Je pense en particulier aux associations amies de Cuba et aux camarades cubains que je devais rencontrer, aux Auvergnats du stand des "3 bougnats", aux collègues de l’Association Nationale des Elus Communistes et Républicains, aux camarades de Rhône-Alpes, du Tarn-et-Garonne, du Val d’Oise, de l'aéronautique, aux copains avec qui je devais me livrer à quelques agapes.
Sans oublier les nombreux amis des différentes fédés et de Facebook, que je croise en nombre dans les allées de la fête. Brefs moments de partage, sourires, bises ou poignées de main, mais aussi des messages de souffrance et d’exaspération, l’expression d’une colère grandissante, et de nombreux témoignages de luttes. Des mots échangés qui donnent du sens à nos combats et sont une boussole pour nos choix politiques. Des paroles dont je m’empare comme d'une boîte à outils pour en faire un usage dans l’exercice de mon mandat. Quelquefois aussi, des discussions rudes sur mes prises de position et celles des député(e)s du Front de gauche, durant lesquelles je dois assumer ma responsabilité de Président de groupe. Mais ce qui me marque le plus chaque année dans la fête, ce sont ces camarades de tous âges, dévoués à notre cause, pétris d’humanité, à l'image du grand poète turc Nazim Hikmet : « Je suis communiste / Je suis amour des pieds à la tête ».
Je comptais aussi rencontrer Manu Chao pour nous rappeler quelques souvenirs communs remontant à la venue, en 1991, de La Mano Negra au Festival emblématique « St-Amant-Rock-ça-vibre ». J'étais alors le maire de notre petit village de 500 habitants, et Manu m'avait fait slamer devant une foule énorme de près de 15 000 spectateurs. Le lendemain matin, je paniquais à la vision d'un bourg aux conteneurs débordants et aux rues jonchées de milliers de canettes de bière.

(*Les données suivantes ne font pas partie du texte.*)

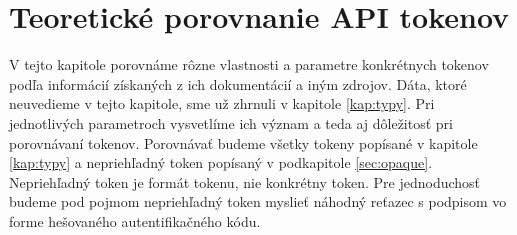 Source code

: \chapter{Teoretické porovnanie API tokenov}

\label{kap:teoreticke} %

V tejto kapitole porovnáme rôzne vlastnosti a parametre konkrétnych tokenov podľa informácií získaných z ich dokumentácií a iným zdrojov. Dáta, ktoré neuvedieme v tejto kapitole, sme už zhrnuli v kapitole \ref{kap:typy}. Pri jednotlivých parametroch vysvetlíme ich význam a teda aj dôležitosť pri porovnávaní tokenov. Porovnávať budeme všetky tokeny popísané v kapitole \ref{kap:typy} a nepriehľadný token popísaný v podkapitole \ref{sec:opaque}. Nepriehľadný token je formát tokenu, nie konkrétny token. Pre jednoduchosť budeme pod pojmom nepriehľadný token myslieť náhodný reťazec s podpisom vo forme hešovaného autentifikačného kódu. 

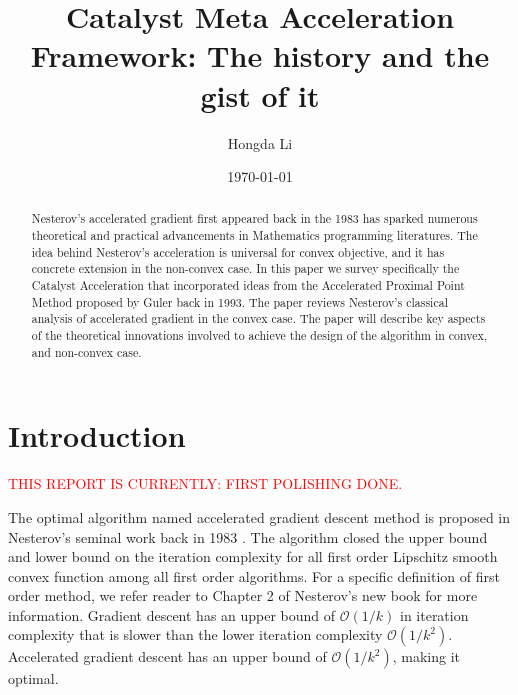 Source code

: \documentclass[12pt]{article}
\begin{document}
\title{
    {
        \selectfont 
        Catalyst Meta Acceleration Framework: The history and the gist of it
    }
    }

\author{
    Hongda Li
}

\date{\today}

\maketitle


\begin{abstract} 
    \noindent
    Nesterov's accelerated gradient first appeared back in the 1983 has sparked numerous theoretical and practical advancements in Mathematics programming literatures. 
    The idea behind Nesterov's acceleration is universal for convex objective, and it has concrete extension in the non-convex case. 
    In this paper we survey specifically the Catalyst Acceleration that incorporated ideas from the Accelerated Proximal Point Method proposed by Guler back in 1993. 
    The paper reviews Nesterov's classical analysis of accelerated gradient in the convex case.
    The paper will describe key aspects of the theoretical innovations involved to achieve the design of the algorithm in convex, and non-convex case. 
    
\end{abstract}


\section{Introduction}
    \textcolor{red}{THIS REPORT IS CURRENTLY: FIRST POLISHING DONE. }

    The optimal algorithm named accelerated gradient descent method is proposed in Nesterov's seminal work back in 1983 \cite{nesterov_method_1983}. 
    The algorithm closed the upper bound and lower bound on the iteration complexity for all first order Lipschitz smooth convex function among all first order algorithms. 
    For a specific definition of first order method, we refer reader to Chapter 2 of Nesterov's new book \cite{nesterov_lectures_2018} for more information. 
    Gradient descent has an upper bound of $\mathcal O(1/k)$ in iteration complexity that is slower than
    the lower iteration complexity $\mathcal O(1/k^2)$. 
    Accelerated gradient descent has an upper bound of $\mathcal O(1/k^2)$, making it optimal. 
\end{document}
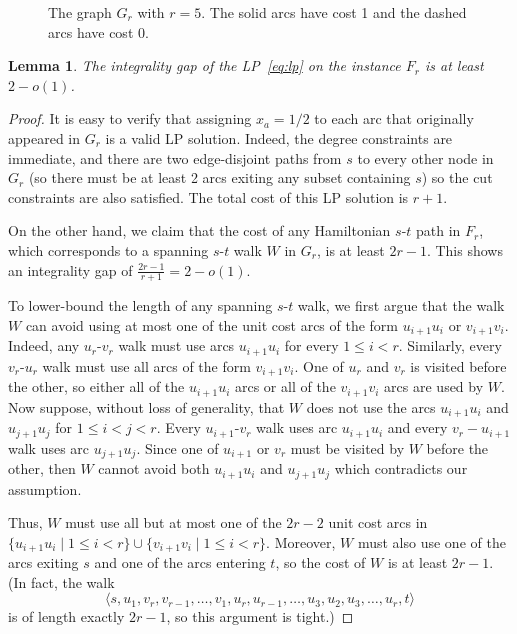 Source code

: \documentclass[11pt]{article}
\newtheorem{lemma}[theorem]{Lemma}
\theoremstyle{definition}
\begin{document}
\begin{figure}
 \centering
{}
  \caption{The graph $G_r$ with $r = 5$. The solid arcs have cost 1 and
    the dashed arcs have cost 0.}\label{fig:gap}
\end{figure}

\begin{lemma} \label{lem:intgap}
  The integrality gap of the LP~\ref{eq:lp} on the instance $F_r$ is
  at least $2-o(1)$.
\end{lemma}

\begin{proof}
  It is easy to verify that assigning $x_a = 1/2$ to each arc that originally
  appeared in $G_r$ is a valid LP solution. Indeed, the degree constraints are immediate,
  and there are two edge-disjoint paths from $s$ to every other node in
  $G_r$ (so there must be at least 2 arcs exiting any subset containing $s$)
  so the cut constraints are also satisfied. The total cost of
  this LP solution is $r+1$.

  On the other hand, we claim that the cost of any Hamiltonian $s$-$t$
  path in $F_r$, which corresponds to a spanning $s$-$t$ walk $W$ in
  $G_r$, is at least $2r-1$. This shows an integrality gap of
  $\frac{2r-1}{r+1} = 2 - o(1)$.

  To lower-bound the length of any spanning $s$-$t$ walk, we first argue
  that the walk $W$ can avoid using at most one of the unit cost arcs
  of the form $u_{i+1}u_i$ or $v_{i+1}v_i$. Indeed, any $u_r$-$v_r$ walk
  must use arcs $u_{i+1}u_i$ for every $1 \leq i < r$. Similarly, every
  $v_r$-$u_r$ walk must use all arcs of the form $v_{i+1}v_i$. One of
  $u_r$ and $v_r$ is visited before the other, so either all of the
  $u_{i+1}u_i$ arcs or all of the $v_{i+1}v_i$ arcs are used by
  $W$. Now suppose, without loss of generality, that $W$ does not use
  the arcs $u_{i+1}u_i$ and $u_{j+1}u_j$ for $1 \leq i < j < r$.  Every
  $u_{i+1}$-$v_r$ walk uses arc $u_{i+1}u_i$ and every $v_r-u_{i+1}$
  walk uses arc $u_{j+1}u_j$. Since one of $u_{i+1}$ or $v_r$ must be
  visited by $W$ before the other, then $W$ cannot avoid both
  $u_{i+1}u_i$ and $u_{j+1}u_j$ which contradicts our assumption.

  Thus, $W$ must use all but at most one of the $2r-2$ unit cost arcs
  in $\{u_{i+1}u_i \mid 1 \leq i < r\} \cup \{v_{i+1}v_i \mid 1 \leq i <
  r\}$. Moreover, $W$ must also use one of the arcs exiting $s$ and one
  of the arcs entering $t$, so the cost of $W$ is at least $2r-1$.
  (In fact, the walk
\[ \langle s, u_1, v_r, v_{r-1}, \ldots, v_1, u_r, u_{r-1}, \ldots, u_3, u_2, u_3, \ldots, u_r, t \rangle \]
 is of length exactly $2r-1$, so this argument is tight.)
\end{proof}
\end{document}
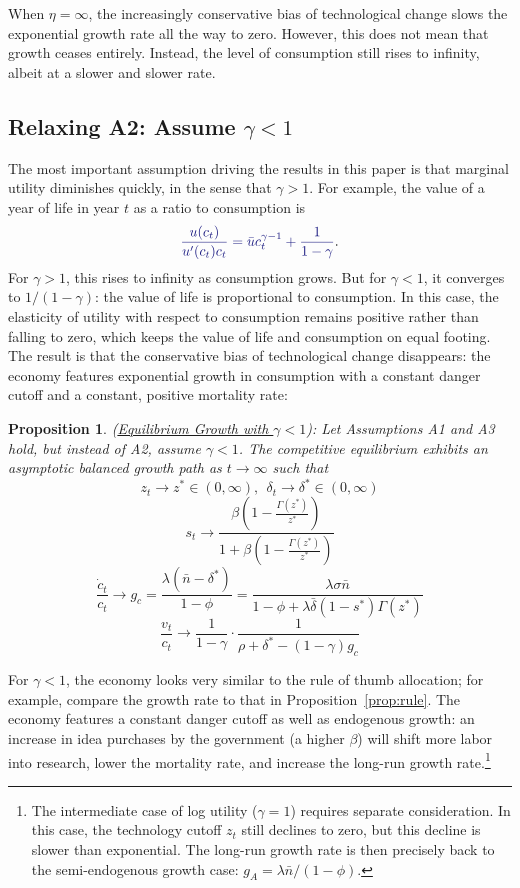 \documentclass[12pt,twoside]{article}
\newcommand{\growth}[1]{\frac{\dot{#1}_t}{{#1}_t}}
\newcommand{\proptitle}[1]{\color{ChadBlue} \textnormal{(#1):}}
\newtheorem{proposition}{\color{ChadGreen} Proposition}
\newcommand{\clr}[1]{{\color{ChadBlue} #1}}
\begin{document}
When $\eta=\infty$, the increasingly conservative bias of technological
change slows the exponential growth rate all the way to zero. However,
this does not mean that growth ceases entirely. Instead, the level of
consumption still rises to infinity, albeit at a slower and slower rate.



\subsection{Relaxing A2: Assume $\gamma<1$}

The most important assumption driving the results in this paper is that
marginal utility diminishes quickly, in the sense that $\gamma>1$.  For
example, the value of a year of life in year $t$ as a ratio to
consumption is
\[ \clr{ 
  \frac{u(c_t)}{u'(c_t)c_t} = \bar{u} c_t^{\gamma-1}+
  \frac{1}{1-\gamma}}. 
\] 
For $\gamma>1$, this rises to infinity as consumption grows. But for
$\gamma<1$, it converges to $1/(1-\gamma)$: the value of life is
proportional to consumption. In this case, the elasticity of utility
with respect to consumption remains positive rather than falling to
zero, which keeps the value of life and consumption on equal footing.
The result is that the conservative bias of technological change
disappears: the economy features exponential growth in consumption with
a constant danger cutoff and a constant, positive mortality rate:

\begin{proposition}
\proptitle{\hyperlink{proof:gamma}{Equilibrium Growth with $\gamma<1$}}
\label{prop:gamma} \hypertarget{prop:gamma}{}
Let Assumptions A1 and A3 hold, but instead of A2, assume $\gamma<1$.
The competitive equilibrium exhibits an asymptotic balanced growth path
as $t \rightarrow \infty$ such that
\[ z_t \rightarrow z^* \in (0,\infty), \ \ \delta_t \rightarrow \delta^* \in (0,\infty)  \] 
\[ s_t \rightarrow \frac{\beta (1-\frac{\Gamma(z^*)}{z^*})}{1+\beta (1-\frac{\Gamma(z^*)}{z^*})} \]
\[ \growth{c} \rightarrow g_c=\frac{\lambda(\bar{n}-\delta^*)}{1-\phi}= \frac{\lambda \sigma
  \bar{n}}{1-\phi+\lambda \bar{\delta} (1-s^*) \Gamma(z^*)}\]
\[ \frac{v_t}{c_t} \rightarrow \frac{1}{1-\gamma} \cdot
\frac{1}{\rho+\delta^*-(1-\gamma) g_c} \]
\end{proposition}

For $\gamma<1$, the economy looks very similar to the rule of thumb
allocation; for example, compare the growth rate to that in
Proposition~\ref{prop:rule}. The economy features a constant danger
cutoff as well as endogenous growth: an increase in idea purchases by
the government (a higher $\beta$) will shift more labor into research,
lower the mortality rate, and increase the long-run growth
rate.\footnote{The intermediate case of log utility ($\gamma=1$)
  requires separate consideration. In this case, the technology cutoff
  $z_t$ still declines to zero, but this decline is slower than
  exponential. The long-run growth rate is then precisely back to the
  semi-endogenous growth case: $g_A = \lambda \bar{n}/(1-\phi)$. }
\end{document}
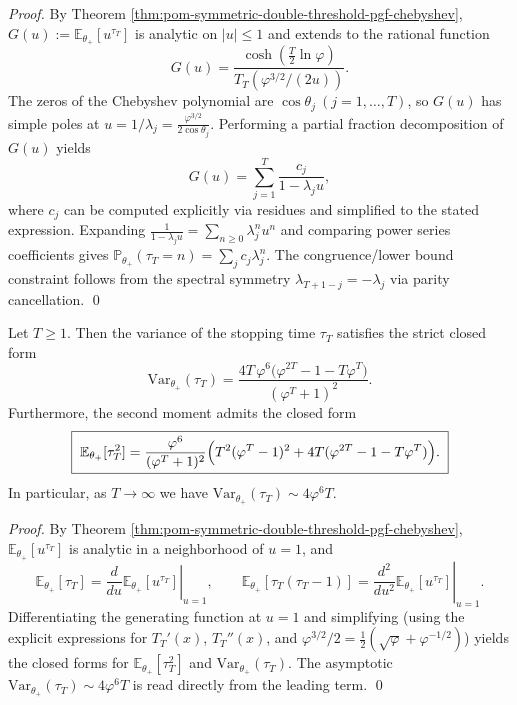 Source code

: \begin{proof}
By Theorem \ref{thm:pom-symmetric-double-threshold-pgf-chebyshev},
\(
G(u):=\mathbb{E}_{\theta_+}[u^{\tau_T}]
\)
is analytic on \(|u|\le 1\) and extends to the rational function
\[
G(u)=\frac{\cosh(\tfrac{T}{2}\ln\varphi)}{T_T(\varphi^{3/2}/(2u))}.
\]
The zeros of the Chebyshev polynomial are
\(
\cos\theta_j\ (j=1,\dots,T)
\), so \(G(u)\) has simple poles at
\(
u=1/\lambda_j=\frac{\varphi^{3/2}}{2\cos\theta_j}
\).
Performing a partial fraction decomposition of \(G(u)\) yields
\[
G(u)=\sum_{j=1}^{T}\frac{c_j}{1-\lambda_j u},
\]
where \(c_j\) can be computed explicitly via residues and simplified to the stated expression.
Expanding \(\frac{1}{1-\lambda_j u}=\sum_{n\ge 0}\lambda_j^n u^n\) and comparing power series coefficients gives
\(
\mathbb{P}_{\theta_+}(\tau_T=n)=\sum_j c_j\lambda_j^n
\).
The congruence/lower bound constraint follows from the spectral symmetry \(\lambda_{T+1-j}=-\lambda_j\) via parity cancellation. \qed
\end{proof}

\begin{proposition}\label{prop:pom-tau-second-moment-variance-closed}
Let \(T\ge 1\).
Then the variance of the stopping time \(\tau_T\) satisfies the strict closed form
\[
\boxed{\;
\mathrm{Var}_{\theta_+}(\tau_T)
=\frac{4T\,\varphi^{6}\bigl(\varphi^{2T}-1-T\varphi^{T}\bigr)}{(\varphi^{T}+1)^2}.\;}
\]
Furthermore, the second moment admits the closed form
\[
\boxed{\;
\mathbb{E}_{\theta_+}[\tau_T^2]
=\frac{\varphi^{6}}{(\varphi^{T}+1)^2}\Bigl(T^2(\varphi^{T}-1)^2+4T(\varphi^{2T}-1-T\varphi^{T})\Bigr).\;}
\]
In particular, as \(T\to\infty\) we have \(\mathrm{Var}_{\theta_+}(\tau_T)\sim 4\varphi^{6}T\).
\end{proposition}

\begin{proof}
By Theorem \ref{thm:pom-symmetric-double-threshold-pgf-chebyshev}, \(\mathbb{E}_{\theta_+}[u^{\tau_T}]\) is analytic in a neighborhood of \(u=1\), and
\[
\mathbb{E}_{\theta_+}[\tau_T]=\left.\frac{d}{du}\mathbb{E}_{\theta_+}[u^{\tau_T}]\right|_{u=1},\qquad
\mathbb{E}_{\theta_+}[\tau_T(\tau_T-1)]=\left.\frac{d^2}{du^2}\mathbb{E}_{\theta_+}[u^{\tau_T}]\right|_{u=1}.
\]
Differentiating the generating function at \(u=1\) and simplifying (using the explicit expressions for \(T_T'(x)\), \(T_T''(x)\), and \(\varphi^{3/2}/2=\tfrac12(\sqrt\varphi+\varphi^{-1/2})\)) yields the closed forms for \(\mathbb{E}_{\theta_+}[\tau_T^2]\) and \(\mathrm{Var}_{\theta_+}(\tau_T)\).
The asymptotic \(\mathrm{Var}_{\theta_+}(\tau_T)\sim 4\varphi^{6}T\) is read directly from the leading term. \qed
\end{proof}

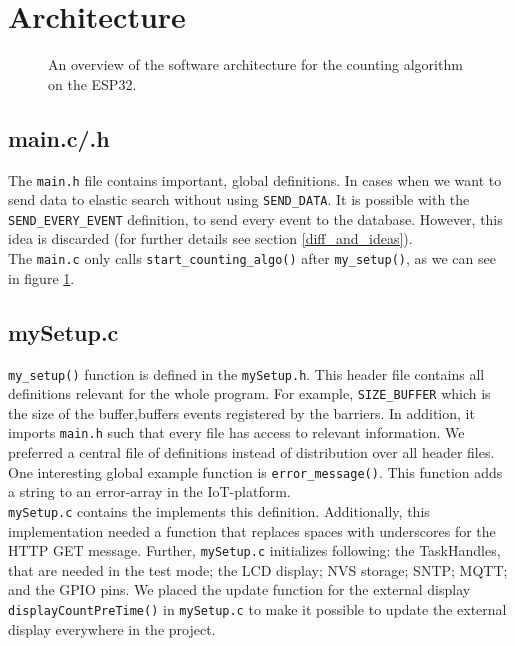 \section{Architecture}


\begin{figure}%
    \centering
    \resizebox{0.8\textwidth}{!}{
        
    }
    \caption[Software overview]{An overview of the software architecture for the counting algorithm on the ESP32.}
    \label{fig_architectureOverview}
\end{figure}

\subsection{main.c/.h}
The \verb!main.h! file contains important, global definitions.
In cases when we want to send data to elastic search without using \verb!SEND_DATA!. It is possible with
the \verb!SEND_EVERY_EVENT! definition, to send every event to the database. However, this idea is
discarded (for further details see section \ref{diff_and_ideas}).\\
The \verb!main.c! only calls \verb!start_counting_algo()! after \verb!my_setup()!, as we can see in
figure \ref{fig_architectureOverview}.

\subsection{mySetup.c}
\verb!my_setup()! function is defined in the \verb!mySetup.h!. This header file contains all definitions relevant for the
whole program. For example, \verb!SIZE_BUFFER! which is the size of the buffer,buffers
events registered by the barriers. In addition, it imports \verb!main.h! such that every file has access to relevant
information. We preferred a central file of definitions instead of distribution over all header files.\\
One interesting global example function is \verb!error_message()!.
This function adds a string to an error-array in the IoT-platform.\\
\verb!mySetup.c! contains the implements this definition. Additionally,
this implementation needed a function that replaces spaces with underscores for the HTTP GET message.
Further, \verb!mySetup.c!  initializes following:
the TaskHandles, that are needed in the test mode; the LCD display; NVS storage; SNTP; MQTT; and the GPIO pins.
We placed the update function for the external display
\verb!displayCountPreTime()! in \verb!mySetup.c!
to make it possible to update the external display everywhere in the project.

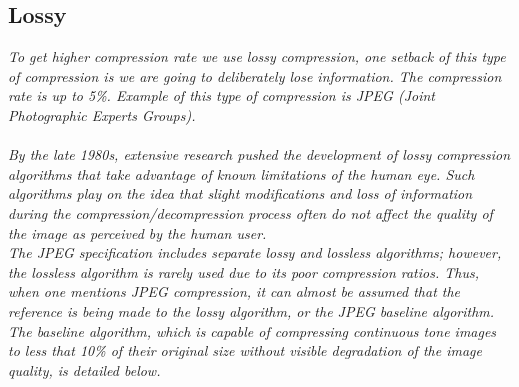 \documentclass[12pt, letterpaper]{article}
\begin{document}
\subsection{{\color{gray}Lossy}}
\textit{ To get higher compression rate we use lossy compression, one setback of this type of compression is we are going to deliberately lose information. The compression rate is up to 5\%. Example of this type of compression is JPEG (Joint Photographic Experts Groups). }
\paragraph{}\textit{By the late 1980s, extensive research pushed the development of lossy compression algorithms that take advantage of known limitations of the human eye. Such algorithms play on the idea that slight modifications and loss of information during the compression/decompression process often do not affect the quality of the image as perceived by the human user. \\The JPEG specification includes separate lossy and lossless algorithms; however, the lossless algorithm is rarely used due to its poor compression ratios. Thus, when one mentions JPEG compression, it can almost be assumed that the reference is being made to the lossy algorithm, or the JPEG baseline algorithm. The baseline algorithm, which is capable of compressing continuous tone images to less that 10\% of their original size without visible degradation of the image quality, is detailed below.}
\end{document}
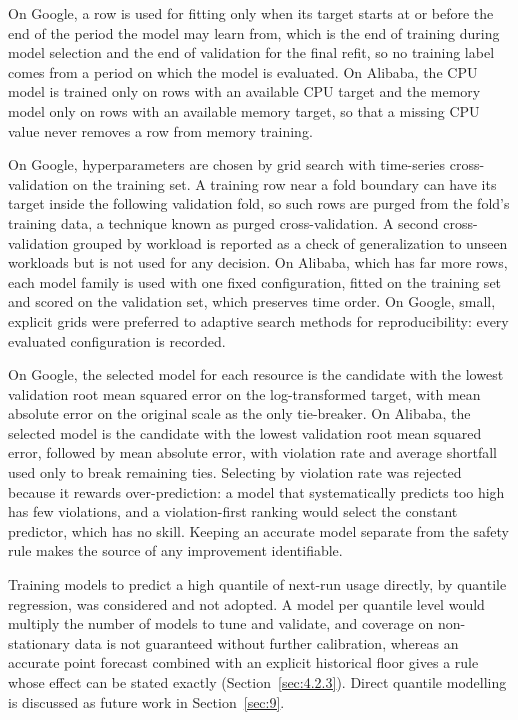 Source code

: On Google, a row is used for fitting only when its target starts at or before the end of the period the model may learn from, which is the end of training during model selection and the end of validation for the final refit, so no training label comes from a period on which the model is evaluated. On Alibaba, the CPU model is trained only on rows with an available CPU target and the memory model only on rows with an available memory target, so that a missing CPU value never removes a row from memory training.

On Google, hyperparameters are chosen by grid search with time-series cross-validation on the training set. A training row near a fold boundary can have its target inside the following validation fold, so such rows are purged from the fold's training data, a technique known as purged cross-validation. A second cross-validation grouped by workload is reported as a check of generalization to unseen workloads but is not used for any decision. On Alibaba, which has far more rows, each model family is used with one fixed configuration, fitted on the training set and scored on the validation set, which preserves time order. On Google, small, explicit grids were preferred to adaptive search methods for reproducibility: every evaluated configuration is recorded.

On Google, the selected model for each resource is the candidate with the lowest validation root mean squared error on the log-transformed target, with mean absolute error on the original scale as the only tie-breaker. On Alibaba, the selected model is the candidate with the lowest validation root mean squared error, followed by mean absolute error, with violation rate and average shortfall used only to break remaining ties. Selecting by violation rate was rejected because it rewards over-prediction: a model that systematically predicts too high has few violations, and a violation-first ranking would select the constant predictor, which has no skill. Keeping an accurate model separate from the safety rule makes the source of any improvement identifiable.

Training models to predict a high quantile of next-run usage directly, by quantile regression, was considered and not adopted. A model per quantile level would multiply the number of models to tune and validate, and coverage on non-stationary data is not guaranteed without further calibration, whereas an accurate point forecast combined with an explicit historical floor gives a rule whose effect can be stated exactly (Section~\ref{sec:4.2.3}). Direct quantile modelling is discussed as future work in Section~\ref{sec:9}.

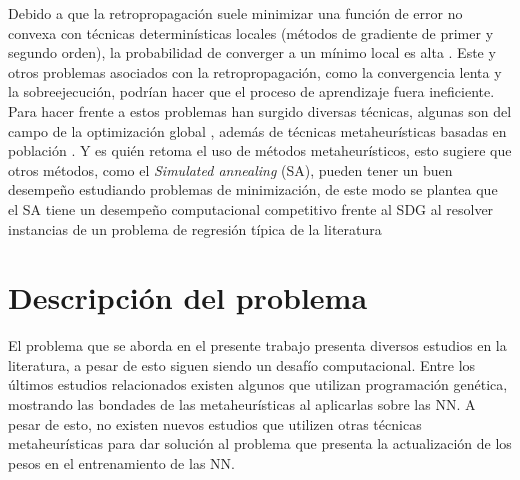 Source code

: Debido a que la retropropagación suele minimizar una función de error no convexa con técnicas determinísticas locales (métodos de gradiente de primer y segundo orden), la probabilidad de converger a un mínimo local es alta \cite{Bianchini1996, Bishop1995, Battiti1995}. Este y otros problemas asociados con la retropropagación, como la convergencia lenta y la sobreejecución, podrían hacer que el proceso de aprendizaje fuera ineficiente. Para hacer frente a estos problemas han surgido diversas técnicas, algunas son del campo de la optimización global \cite{Battiti1995, Tsai2006, Rocha2003, Chelouah2000, Zheng2005}, además de técnicas metaheurísticas basadas en población \cite{Lamos2012}. Y es  quién retoma el uso de métodos metaheurísticos, esto sugiere que otros métodos, como el {\em Simulated annealing} (SA), pueden tener un buen desempeño estudiando problemas de minimización, de este modo se plantea que el SA tiene un desempeño computacional competitivo frente al SDG al resolver instancias de un problema de regresión típica de la literatura

















\section{Descripción del problema}
El problema que se aborda en el presente trabajo presenta diversos estudios en la literatura, a pesar de esto siguen siendo un desafío computacional. Entre los últimos estudios relacionados existen algunos que utilizan programación genética, mostrando las bondades de las metaheurísticas al aplicarlas sobre las NN. A pesar de esto, no existen nuevos estudios que utilizen otras técnicas metaheurísticas para dar solución al problema que presenta la actualización de los pesos en el entrenamiento de las NN.

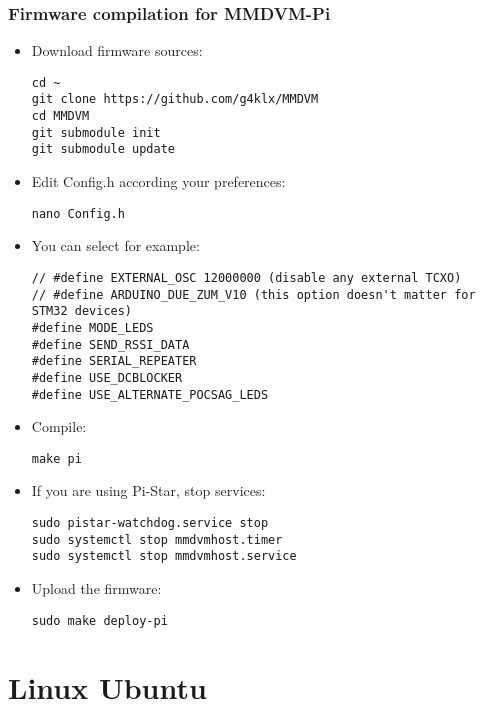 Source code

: \documentclass[]{article}
\begin{document}
\subsubsection{Firmware compilation for MMDVM-Pi}

\begin{itemize}[leftmargin=*]
	
\item Download firmware sources:
\begin{lstlisting}[style=DOS]
cd ~
git clone https://github.com/g4klx/MMDVM
cd MMDVM
git submodule init
git submodule update
\end{lstlisting}

\item Edit Config.h according your preferences:
\begin{lstlisting}[style=DOS]
nano Config.h
\end{lstlisting}

\item You can select for example:

\begin{verbatim}
// #define EXTERNAL_OSC 12000000 (disable any external TCXO)
// #define ARDUINO_DUE_ZUM_V10 (this option doesn't matter for STM32 devices)
#define MODE_LEDS
#define SEND_RSSI_DATA
#define SERIAL_REPEATER
#define USE_DCBLOCKER
#define USE_ALTERNATE_POCSAG_LEDS
\end{verbatim}

\item Compile:
\begin{lstlisting}[style=DOS]
make pi
\end{lstlisting}

\item If you are using Pi-Star, stop services:

\begin{lstlisting}[style=DOS]
sudo pistar-watchdog.service stop
sudo systemctl stop mmdvmhost.timer
sudo systemctl stop mmdvmhost.service
\end{lstlisting}

\item Upload the firmware:
\begin{lstlisting}[style=DOS]
sudo make deploy-pi
\end{lstlisting}

\end{itemize}

\section{Linux Ubuntu}
\end{document}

Par un éclair de génie, j'avais alors sollicité Manu, buvant tranquillement son café à la terrasse du bistrot, pour m'aider dans cette tâche titanesque. Tel le joueur de flûte, il avait entraîné avec nous, derrière le camion-benne, des dizaines de festivaliers pour nettoyer notre village gaulois. « Si je me marie, ce sera toi qui scellera mon union » m'avait-il dit en rigolant. Je ne sais pas si la promesse vaut toujours, mais mon mandat de conseiller municipal étant sans doute le dernier, je voulais lui dire qu'il devait faire vite, si ce n'est pas encore fait, comme la rumeur le dit.
Quant à la traditionnelle montée du dimanche après-midi des membres du Conseil national sur la grande scène, j'avoue que l'exercice me manquera peu. Je conçois que la tradition a valeur de symbole, elle n'en est pas moins désuète, même si elle donne une indispensable force collective au discours du Secrétaire national du Parti ou du Directeur de l'Huma. Quoi qu’il en soit, j’attends l'intervention de Pierre avec impatience. Elle prendra cette année une dimension encore plus grande au regard de la gravité des questions qui agitent l'actualité et de l'enjeu des élections régionales. Je l'écouterai de ma campagne, celle de l'écrivain ambertois Henri Pourrat, « dans ces monts où l'air a un arôme de sauge, et où les heures comptées d'une antique horloge sont heures de liberté ».
Pour conclure, bonne fête à tous. Je vous envie ! Et à l'année prochaine...si mon dos le veut bien.